[What to produce] State how many lines in the records hold the word "flex", giving the number and no other text.

[Provided records]

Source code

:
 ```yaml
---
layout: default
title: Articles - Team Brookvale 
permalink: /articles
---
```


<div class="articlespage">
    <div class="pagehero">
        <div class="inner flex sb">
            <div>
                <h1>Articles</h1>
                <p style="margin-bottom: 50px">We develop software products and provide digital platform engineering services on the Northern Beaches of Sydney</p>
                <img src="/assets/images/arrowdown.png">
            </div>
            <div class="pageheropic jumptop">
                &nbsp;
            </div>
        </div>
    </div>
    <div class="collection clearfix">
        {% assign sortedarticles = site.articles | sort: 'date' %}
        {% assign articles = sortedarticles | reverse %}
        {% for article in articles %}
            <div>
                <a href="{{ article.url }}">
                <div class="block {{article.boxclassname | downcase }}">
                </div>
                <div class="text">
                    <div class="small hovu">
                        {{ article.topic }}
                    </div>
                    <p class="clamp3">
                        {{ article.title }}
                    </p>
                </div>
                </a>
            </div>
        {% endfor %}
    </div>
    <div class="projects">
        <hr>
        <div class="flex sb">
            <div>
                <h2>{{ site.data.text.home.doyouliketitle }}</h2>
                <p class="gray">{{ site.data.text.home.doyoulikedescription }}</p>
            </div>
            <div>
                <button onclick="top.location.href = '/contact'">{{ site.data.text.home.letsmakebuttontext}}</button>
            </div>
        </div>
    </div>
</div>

[Solution for this task] 2